Paul McGinley insists his strained relationship with Darren Clarke will not influence his opinion on who should be Europe's next Ryder Cup captain.
Clarke is odds-on favourite to lead the side at Hazeltine in 2016, when Europe will be looking to claim their fourth straight victory and ninth in the last 11 contests.
The former Open champion sent McGinley a letter in 2011 offering his support for the latter's bid to become captain in 2014, but later changed his mind and also put himself forward for the role.
And when Tom Watson was named US captain in December 2012, Clarke suggested 2010 captain Colin Montgomerie should also be considered as "whoever it is standing on that stage opposite Tom Watson needs a huge presence".
With the public backing of players such as Rory McIlroy, Luke Donald and Ian Poulter, McGinley subsequently won the day but admitted recently that his conversations with Clarke were now "short and sweet" and amounted to little more than passing pleasantries.
However, the 47-year-old vowed to be professional when the new selection process gets under way.
Since 1999, the captain was selected by the European Tour's 15-strong tournament committee, but changes announced in August last year mean the responsibility now falls to the previous three captains (McGinley, Jose Maria Olazabal and Montgomerie), the Tour's chief executive and a tournament committee representative.
Asked if his relationship with Clarke would be a problem, McGinley said: "Absolutely no problem whatsoever.
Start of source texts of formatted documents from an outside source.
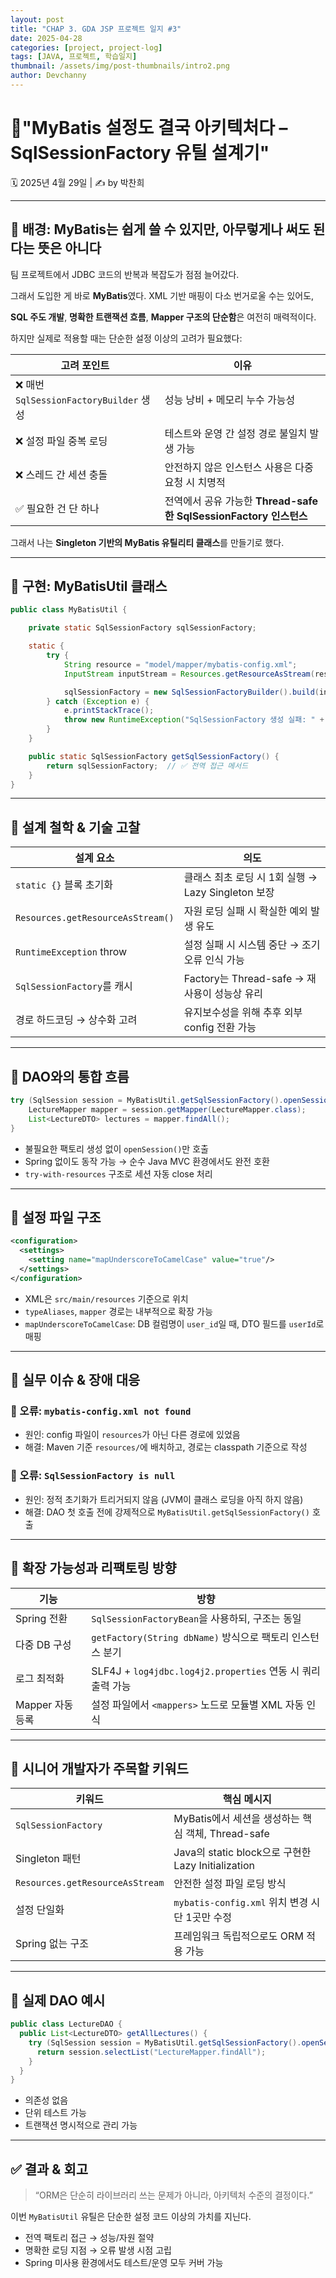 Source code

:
 ```yaml
---
layout: post
title: "CHAP 3. GDA JSP 프로젝트 일지 #3"
date: 2025-04-28
categories: [project, project-log]
tags: [JAVA, 프로젝트, 학습일지]
thumbnail: /assets/img/post-thumbnails/intro2.png
author: Devchanny
---
```


# 📌"MyBatis 설정도 결국 아키텍처다 – SqlSessionFactory 유틸 설계기"

🗓 2025년 4월 29일 | ✍️ by 박찬희

---

## 🧭 배경: MyBatis는 쉽게 쓸 수 있지만, 아무렇게나 써도 된다는 뜻은 아니다

팀 프로젝트에서 JDBC 코드의 반복과 복잡도가 점점 늘어갔다.

그래서 도입한 게 바로 **MyBatis**였다. XML 기반 매핑이 다소 번거로울 수는 있어도,

**SQL 주도 개발**, **명확한 트랜잭션 흐름**, **Mapper 구조의 단순함**은 여전히 매력적이다.

하지만 실제로 적용할 때는 단순한 설정 이상의 고려가 필요했다:

| 고려 포인트 | 이유 |
| --- | --- |
| ❌ 매번 `SqlSessionFactoryBuilder` 생성 | 성능 낭비 + 메모리 누수 가능성 |
| ❌ 설정 파일 중복 로딩 | 테스트와 운영 간 설정 경로 불일치 발생 가능 |
| ❌ 스레드 간 세션 충돌 | 안전하지 않은 인스턴스 사용은 다중 요청 시 치명적 |
| ✅ 필요한 건 단 하나 | 전역에서 공유 가능한 **Thread-safe한 SqlSessionFactory 인스턴스** |

그래서 나는 **Singleton 기반의 MyBatis 유틸리티 클래스**를 만들기로 했다.

---

## 🔧 구현: MyBatisUtil 클래스

```java
public class MyBatisUtil {

    private static SqlSessionFactory sqlSessionFactory;

    static {
        try {
            String resource = "model/mapper/mybatis-config.xml";
            InputStream inputStream = Resources.getResourceAsStream(resource);

            sqlSessionFactory = new SqlSessionFactoryBuilder().build(inputStream);  // ⛏ 1회 생성
        } catch (Exception e) {
            e.printStackTrace();
            throw new RuntimeException("SqlSessionFactory 생성 실패: " + e.getMessage());
        }
    }

    public static SqlSessionFactory getSqlSessionFactory() {
        return sqlSessionFactory;  // ✅ 전역 접근 메서드
    }
}
```

---

## 🧠 설계 철학 & 기술 고찰

| 설계 요소 | 의도 |
| --- | --- |
| `static {}` 블록 초기화 | 클래스 최초 로딩 시 1회 실행 → Lazy Singleton 보장 |
| `Resources.getResourceAsStream()` | 자원 로딩 실패 시 확실한 예외 발생 유도 |
| `RuntimeException` throw | 설정 실패 시 시스템 중단 → 조기 오류 인식 가능 |
| `SqlSessionFactory`를 캐시 | Factory는 Thread-safe → 재사용이 성능상 유리 |
| 경로 하드코딩 → 상수화 고려 | 유지보수성을 위해 추후 외부 config 전환 가능 |

---

## 🧪 DAO와의 통합 흐름

```java
try (SqlSession session = MyBatisUtil.getSqlSessionFactory().openSession()) {
    LectureMapper mapper = session.getMapper(LectureMapper.class);
    List<LectureDTO> lectures = mapper.findAll();
}
```

- 불필요한 팩토리 생성 없이 `openSession()`만 호출
- Spring 없이도 동작 가능 → 순수 Java MVC 환경에서도 완전 호환
- `try-with-resources` 구조로 세션 자동 close 처리

---

## 🧱 설정 파일 구조

```xml
<configuration>
  <settings>
    <setting name="mapUnderscoreToCamelCase" value="true"/>
  </settings>
</configuration>
```

- XML은 `src/main/resources` 기준으로 위치
- `typeAliases`, `mapper` 경로는 내부적으로 확장 가능
- `mapUnderscoreToCamelCase`: DB 컬럼명이 `user_id`일 때, DTO 필드를 `userId`로 매핑

---

## 🚧 실무 이슈 & 장애 대응

### 🧨 오류: `mybatis-config.xml not found`

- 원인: config 파일이 `resources`가 아닌 다른 경로에 있었음
- 해결: Maven 기준 `resources/`에 배치하고, 경로는 classpath 기준으로 작성

### 🧨 오류: `SqlSessionFactory is null`

- 원인: 정적 초기화가 트리거되지 않음 (JVM이 클래스 로딩을 아직 하지 않음)
- 해결: DAO 첫 호출 전에 강제적으로 `MyBatisUtil.getSqlSessionFactory()` 호출

---

## 🔐 확장 가능성과 리팩토링 방향

| 기능 | 방향 |
| --- | --- |
| Spring 전환 | `SqlSessionFactoryBean`을 사용하되, 구조는 동일 |
| 다중 DB 구성 | `getFactory(String dbName)` 방식으로 팩토리 인스턴스 분기 |
| 로그 최적화 | SLF4J + `log4jdbc.log4j2.properties` 연동 시 쿼리 출력 가능 |
| Mapper 자동 등록 | 설정 파일에서 `<mappers>` 노드로 모듈별 XML 자동 인식 |

---

## 💬 시니어 개발자가 주목할 키워드

| 키워드 | 핵심 메시지 |
| --- | --- |
| `SqlSessionFactory` | MyBatis에서 세션을 생성하는 핵심 객체, Thread-safe |
| Singleton 패턴 | Java의 static block으로 구현한 Lazy Initialization |
| `Resources.getResourceAsStream` | 안전한 설정 파일 로딩 방식 |
| 설정 단일화 | `mybatis-config.xml` 위치 변경 시 단 1곳만 수정 |
| Spring 없는 구조 | 프레임워크 독립적으로도 ORM 적용 가능 |

---

## 🧾 실제 DAO 예시

```java
public class LectureDAO {
  public List<LectureDTO> getAllLectures() {
    try (SqlSession session = MyBatisUtil.getSqlSessionFactory().openSession()) {
      return session.selectList("LectureMapper.findAll");
    }
  }
}
```

- 의존성 없음
- 단위 테스트 가능
- 트랜잭션 명시적으로 관리 가능

---

## ✅ 결과 & 회고

> “ORM은 단순히 라이브러리 쓰는 문제가 아니라, 아키텍처 수준의 결정이다.”
> 

이번 `MyBatisUtil` 유틸은 단순한 설정 코드 이상의 가치를 지닌다.

- 전역 팩토리 접근 → 성능/자원 절약
- 명확한 로딩 지점 → 오류 발생 시점 고립
- Spring 미사용 환경에서도 테스트/운영 모두 커버 가능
I'm going to be very professional.
"I'm going to get opinions from a lot of players and a lot of people before I put my opinion forward as to what it will be. Just like I was very much pushed over the line by the players, I want to get the opinion of the players.
"I think we're very fortunate in Europe, a little bit like the Liverpool soccer team and the boot room, I think a lot of us have benefited hugely from being vice-captains.
"Darren has been a vice-captain along with many other guys. We will see where that all evolves and I'll make a professional decision based on the views of people that I respect."
As to whether he would be a vice-captain under Clarke, McGinley added: "I don't think I'd be vice-captain to anybody going forward, to be honest. I'm very happy to help in an unofficial capacity but I don't think I have the personality to go back in as vice-captain.
"I would like to be able to support the new captain in whatever direction he went, and if I had a belief about a different area, I'm afraid there would be a conflict."
That means McGinley's Ryder Cup career is officially over, a career which has seen three wins as a player (2002, 2004 and 2006), two as a vice-captain (2010 and 2012) and one as captain.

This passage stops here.